驚くべきは、その文面の感情表現の豊かさと、現代にも通じる”消費者の怒り”の構造です。
やや形式的な書き出しこそあるものの、後半に進むにつれ、「何様のつもりだ?」「私はこんな扱いを受ける人間ではない」といった言葉が並び、 思わず現代のクレーム文書やSNSでの炎上投稿と重ねてしまう読者も多いはずです。
では、オッペンハイムによって翻訳されたクレームの全文を見てみましょう。
過激すぎるクレームの全文

「エア・ナーシルに伝えてくれ、ナンニが次のように言っていると。
お前が来たとき、お前は私にこう言った。『ギミル・シンが来たら、上質な銅のインゴットを渡す』と。
だが、お前はその後去り、私との約束を守らなかった。お前は私の使者(シト・シン)の前に、質の悪いインゴットを置いてこう言った。『受け取りたければ取れ、いらなければ帰れ!』
お前は私を何だと思っているのか?そんなふうに私のような者を侮辱するとは。
私はお前に預けてある金の袋を取りに、私たちと同じような身分の立派な使者たちを何度も送った。
しかし、お前は私の使者を侮辱し、手ぶらで私の元に何度も送り返した。それも敵地を通って戻らせたのだ。
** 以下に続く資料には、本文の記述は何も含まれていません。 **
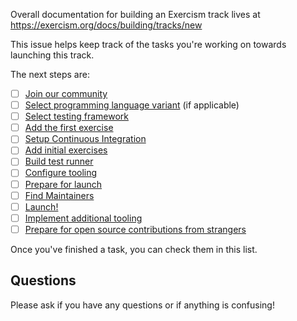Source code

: Overall documentation for building an Exercism track lives at https://exercism.org/docs/building/tracks/new

This issue helps keep track of the tasks you're working on towards launching this track.

The next steps are:

- [ ] [Join our community](https://exercism.org/docs/building/tracks/new/join-our-community)
- [ ] [Select programming language variant](https://exercism.org/docs/building/tracks/new/select-programming-language-variant) (if applicable)
- [ ] [Select testing framework](https://exercism.org/docs/building/tracks/new/select-testing-framework)
- [ ] [Add the first exercise](https://exercism.org/docs/building/tracks/new/add-first-exercise)
- [ ] [Setup Continuous Integration](https://exercism.org/docs/building/tracks/new/setup-continuous-integration)
- [ ] [Add initial exercises](https://exercism.org/docs/building/tracks/new/add-initial-exercises)
- [ ] [Build test runner](https://exercism.org/docs/building/tracks/new/build-test-runner)
- [ ] [Configure tooling](https://exercism.org/docs/building/tracks/new/configure-tooling)
- [ ] [Prepare for launch](https://exercism.org/docs/building/tracks/new/prepare-for-launch)
- [ ] [Find Maintainers](https://exercism.org/docs/building/tracks/new/find-maintainers)
- [ ] [Launch!](https://exercism.org/docs/building/tracks/new/launch)
- [ ] [Implement additional tooling](https://exercism.org/docs/building/tracks/new/implement-tooling)
- [ ] [Prepare for open source contributions from strangers](https://exercism.org/docs/building/tracks/new/prepare-for-contributions)

Once you've finished a task, you can check them in this list.

## Questions

Please ask if you have any questions or if anything is confusing!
ティルムン(当時、大量の銅を取引していた南メソポタミアの交易地)と取引する商人の中で、私をこのように扱った者が他にいるか?
お前一人が、私の使者を侮辱している!
私がほんの1ミナの銀をお前に借りている(かもしれない)というだけで、なぜお前はそんな横柄な口をきくのか?